**Task to carry out:**
Please reproduce all entries word for word and omit their pictures.

=== Source data ===

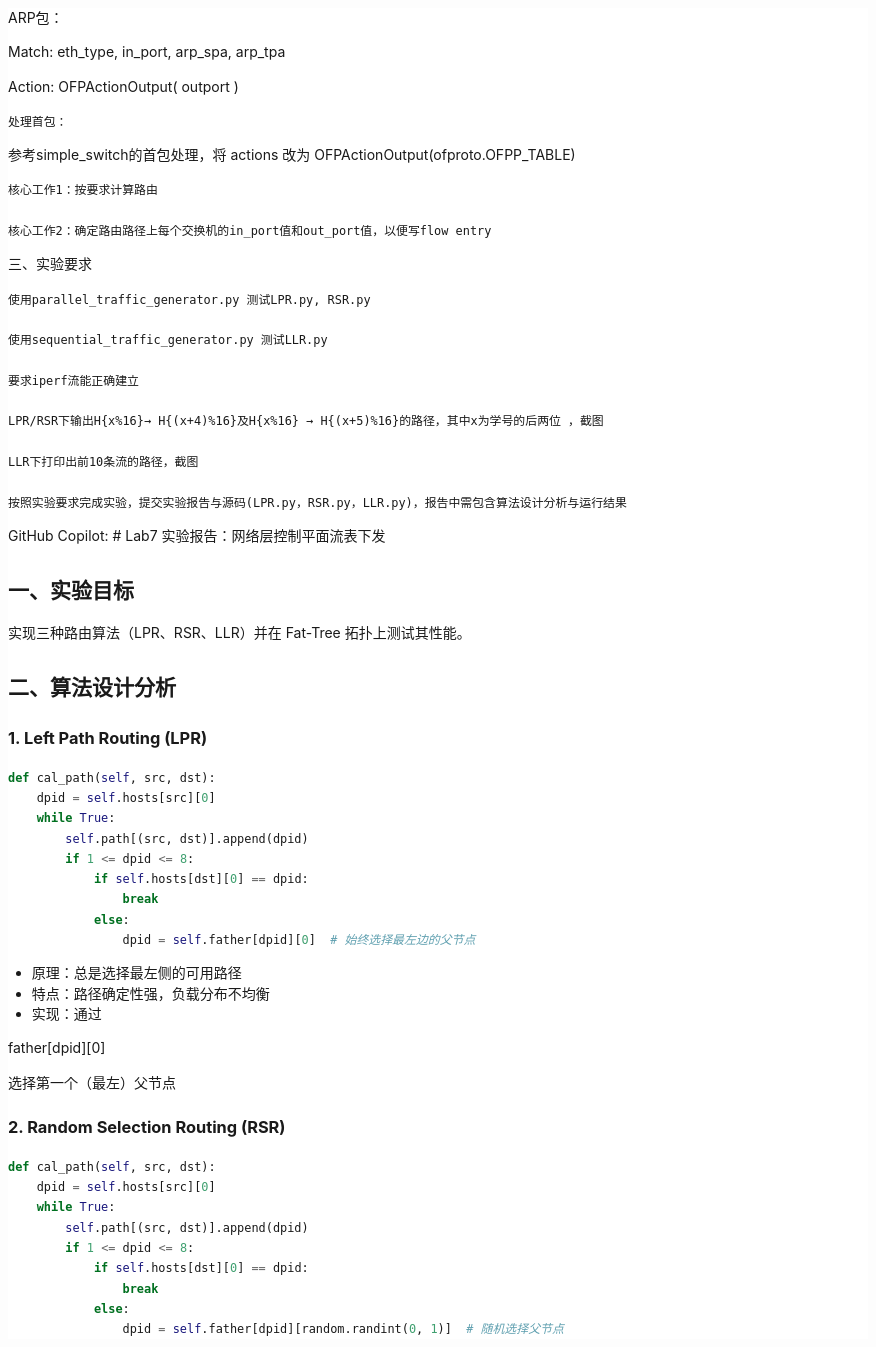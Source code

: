ARP包：

Match: eth_type, in_port, arp_spa, arp_tpa

Action: OFPActionOutput( outport )

    处理首包：

参考simple_switch的首包处理，将 actions 改为 OFPActionOutput(ofproto.OFPP_TABLE)

    核心工作1：按要求计算路由

    核心工作2：确定路由路径上每个交换机的in_port值和out_port值，以便写flow entry

三、实验要求

    使用parallel_traffic_generator.py 测试LPR.py, RSR.py

    使用sequential_traffic_generator.py 测试LLR.py 

    要求iperf流能正确建立

    LPR/RSR下输出H{x%16}→ H{(x+4)%16}及H{x%16} → H{(x+5)%16}的路径，其中x为学号的后两位 ，截图

    LLR下打印出前10条流的路径，截图

    按照实验要求完成实验，提交实验报告与源码(LPR.py，RSR.py，LLR.py)，报告中需包含算法设计分析与运行结果

GitHub Copilot: # Lab7 实验报告：网络层控制平面流表下发

## 一、实验目标

实现三种路由算法（LPR、RSR、LLR）并在 Fat-Tree 拓扑上测试其性能。

## 二、算法设计分析

### 1. Left Path Routing (LPR)
```python
def cal_path(self, src, dst):
    dpid = self.hosts[src][0]
    while True:
        self.path[(src, dst)].append(dpid)
        if 1 <= dpid <= 8:
            if self.hosts[dst][0] == dpid:
                break
            else:
                dpid = self.father[dpid][0]  # 始终选择最左边的父节点
```

- 原理：总是选择最左侧的可用路径
- 特点：路径确定性强，负载分布不均衡
- 实现：通过 

father[dpid][0]

 选择第一个（最左）父节点

### 2. Random Selection Routing (RSR)
```python
def cal_path(self, src, dst):
    dpid = self.hosts[src][0]
    while True:
        self.path[(src, dst)].append(dpid)
        if 1 <= dpid <= 8:
            if self.hosts[dst][0] == dpid:
                break
            else:
                dpid = self.father[dpid][random.randint(0, 1)]  # 随机选择父节点
```
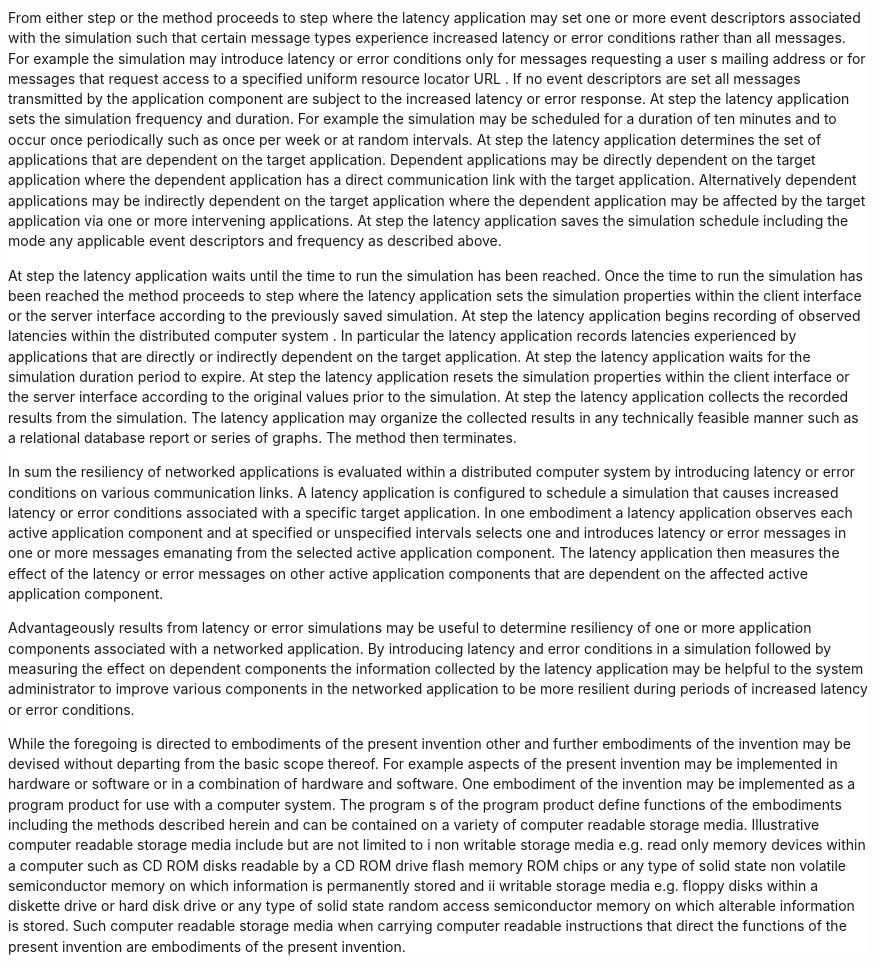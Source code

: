 From either step or the method proceeds to step where the latency application may set one or more event descriptors associated with the simulation such that certain message types experience increased latency or error conditions rather than all messages. For example the simulation may introduce latency or error conditions only for messages requesting a user s mailing address or for messages that request access to a specified uniform resource locator URL . If no event descriptors are set all messages transmitted by the application component are subject to the increased latency or error response. At step the latency application sets the simulation frequency and duration. For example the simulation may be scheduled for a duration of ten minutes and to occur once periodically such as once per week or at random intervals. At step the latency application determines the set of applications that are dependent on the target application. Dependent applications may be directly dependent on the target application where the dependent application has a direct communication link with the target application. Alternatively dependent applications may be indirectly dependent on the target application where the dependent application may be affected by the target application via one or more intervening applications. At step the latency application saves the simulation schedule including the mode any applicable event descriptors and frequency as described above.

At step the latency application waits until the time to run the simulation has been reached. Once the time to run the simulation has been reached the method proceeds to step where the latency application sets the simulation properties within the client interface or the server interface according to the previously saved simulation. At step the latency application begins recording of observed latencies within the distributed computer system . In particular the latency application records latencies experienced by applications that are directly or indirectly dependent on the target application. At step the latency application waits for the simulation duration period to expire. At step the latency application resets the simulation properties within the client interface or the server interface according to the original values prior to the simulation. At step the latency application collects the recorded results from the simulation. The latency application may organize the collected results in any technically feasible manner such as a relational database report or series of graphs. The method then terminates.

In sum the resiliency of networked applications is evaluated within a distributed computer system by introducing latency or error conditions on various communication links. A latency application is configured to schedule a simulation that causes increased latency or error conditions associated with a specific target application. In one embodiment a latency application observes each active application component and at specified or unspecified intervals selects one and introduces latency or error messages in one or more messages emanating from the selected active application component. The latency application then measures the effect of the latency or error messages on other active application components that are dependent on the affected active application component.

Advantageously results from latency or error simulations may be useful to determine resiliency of one or more application components associated with a networked application. By introducing latency and error conditions in a simulation followed by measuring the effect on dependent components the information collected by the latency application may be helpful to the system administrator to improve various components in the networked application to be more resilient during periods of increased latency or error conditions.

While the foregoing is directed to embodiments of the present invention other and further embodiments of the invention may be devised without departing from the basic scope thereof. For example aspects of the present invention may be implemented in hardware or software or in a combination of hardware and software. One embodiment of the invention may be implemented as a program product for use with a computer system. The program s of the program product define functions of the embodiments including the methods described herein and can be contained on a variety of computer readable storage media. Illustrative computer readable storage media include but are not limited to i non writable storage media e.g. read only memory devices within a computer such as CD ROM disks readable by a CD ROM drive flash memory ROM chips or any type of solid state non volatile semiconductor memory on which information is permanently stored and ii writable storage media e.g. floppy disks within a diskette drive or hard disk drive or any type of solid state random access semiconductor memory on which alterable information is stored. Such computer readable storage media when carrying computer readable instructions that direct the functions of the present invention are embodiments of the present invention.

===

**Finished exercise:**
Source code

:ARP包：

Match: eth_type, in_port, arp_spa, arp_tpa

Action: OFPActionOutput( outport )

    处理首包：

参考simple_switch的首包处理，将 actions 改为 OFPActionOutput(ofproto.OFPP_TABLE)

    核心工作1：按要求计算路由

    核心工作2：确定路由路径上每个交换机的in_port值和out_port值，以便写flow entry

三、实验要求

    使用parallel_traffic_generator.py 测试LPR.py, RSR.py

    使用sequential_traffic_generator.py 测试LLR.py 

    要求iperf流能正确建立

    LPR/RSR下输出H{x%16}→ H{(x+4)%16}及H{x%16} → H{(x+5)%16}的路径，其中x为学号的后两位 ，截图

    LLR下打印出前10条流的路径，截图

    按照实验要求完成实验，提交实验报告与源码(LPR.py，RSR.py，LLR.py)，报告中需包含算法设计分析与运行结果

GitHub Copilot: # Lab7 实验报告：网络层控制平面流表下发

## 一、实验目标

实现三种路由算法（LPR、RSR、LLR）并在 Fat-Tree 拓扑上测试其性能。

## 二、算法设计分析

### 1. Left Path Routing (LPR)
```python
def cal_path(self, src, dst):
    dpid = self.hosts[src][0]
    while True:
        self.path[(src, dst)].append(dpid)
        if 1 <= dpid <= 8:
            if self.hosts[dst][0] == dpid:
                break
            else:
                dpid = self.father[dpid][0]  # 始终选择最左边的父节点
```

- 原理：总是选择最左侧的可用路径
- 特点：路径确定性强，负载分布不均衡
- 实现：通过 

father[dpid][0]

 选择第一个（最左）父节点

### 2. Random Selection Routing (RSR)
```python
def cal_path(self, src, dst):
    dpid = self.hosts[src][0]
    while True:
        self.path[(src, dst)].append(dpid)
        if 1 <= dpid <= 8:
            if self.hosts[dst][0] == dpid:
                break
            else:
                dpid = self.father[dpid][random.randint(0, 1)]  # 随机选择父节点
```
Source code

: From either step or the method proceeds to step where the latency application may set one or more event descriptors associated with the simulation such that certain message types experience increased latency or error conditions rather than all messages. For example the simulation may introduce latency or error conditions only for messages requesting a user s mailing address or for messages that request access to a specified uniform resource locator URL . If no event descriptors are set all messages transmitted by the application component are subject to the increased latency or error response. At step the latency application sets the simulation frequency and duration. For example the simulation may be scheduled for a duration of ten minutes and to occur once periodically such as once per week or at random intervals. At step the latency application determines the set of applications that are dependent on the target application. Dependent applications may be directly dependent on the target application where the dependent application has a direct communication link with the target application. Alternatively dependent applications may be indirectly dependent on the target application where the dependent application may be affected by the target application via one or more intervening applications. At step the latency application saves the simulation schedule including the mode any applicable event descriptors and frequency as described above.

At step the latency application waits until the time to run the simulation has been reached. Once the time to run the simulation has been reached the method proceeds to step where the latency application sets the simulation properties within the client interface or the server interface according to the previously saved simulation. At step the latency application begins recording of observed latencies within the distributed computer system . In particular the latency application records latencies experienced by applications that are directly or indirectly dependent on the target application. At step the latency application waits for the simulation duration period to expire. At step the latency application resets the simulation properties within the client interface or the server interface according to the original values prior to the simulation. At step the latency application collects the recorded results from the simulation. The latency application may organize the collected results in any technically feasible manner such as a relational database report or series of graphs. The method then terminates.

In sum the resiliency of networked applications is evaluated within a distributed computer system by introducing latency or error conditions on various communication links. A latency application is configured to schedule a simulation that causes increased latency or error conditions associated with a specific target application. In one embodiment a latency application observes each active application component and at specified or unspecified intervals selects one and introduces latency or error messages in one or more messages emanating from the selected active application component. The latency application then measures the effect of the latency or error messages on other active application components that are dependent on the affected active application component.

Advantageously results from latency or error simulations may be useful to determine resiliency of one or more application components associated with a networked application. By introducing latency and error conditions in a simulation followed by measuring the effect on dependent components the information collected by the latency application may be helpful to the system administrator to improve various components in the networked application to be more resilient during periods of increased latency or error conditions.

While the foregoing is directed to embodiments of the present invention other and further embodiments of the invention may be devised without departing from the basic scope thereof. For example aspects of the present invention may be implemented in hardware or software or in a combination of hardware and software. One embodiment of the invention may be implemented as a program product for use with a computer system. The program s of the program product define functions of the embodiments including the methods described herein and can be contained on a variety of computer readable storage media. Illustrative computer readable storage media include but are not limited to i non writable storage media e.g. read only memory devices within a computer such as CD ROM disks readable by a CD ROM drive flash memory ROM chips or any type of solid state non volatile semiconductor memory on which information is permanently stored and ii writable storage media e.g. floppy disks within a diskette drive or hard disk drive or any type of solid state random access semiconductor memory on which alterable information is stored. Such computer readable storage media when carrying computer readable instructions that direct the functions of the present invention are embodiments of the present invention.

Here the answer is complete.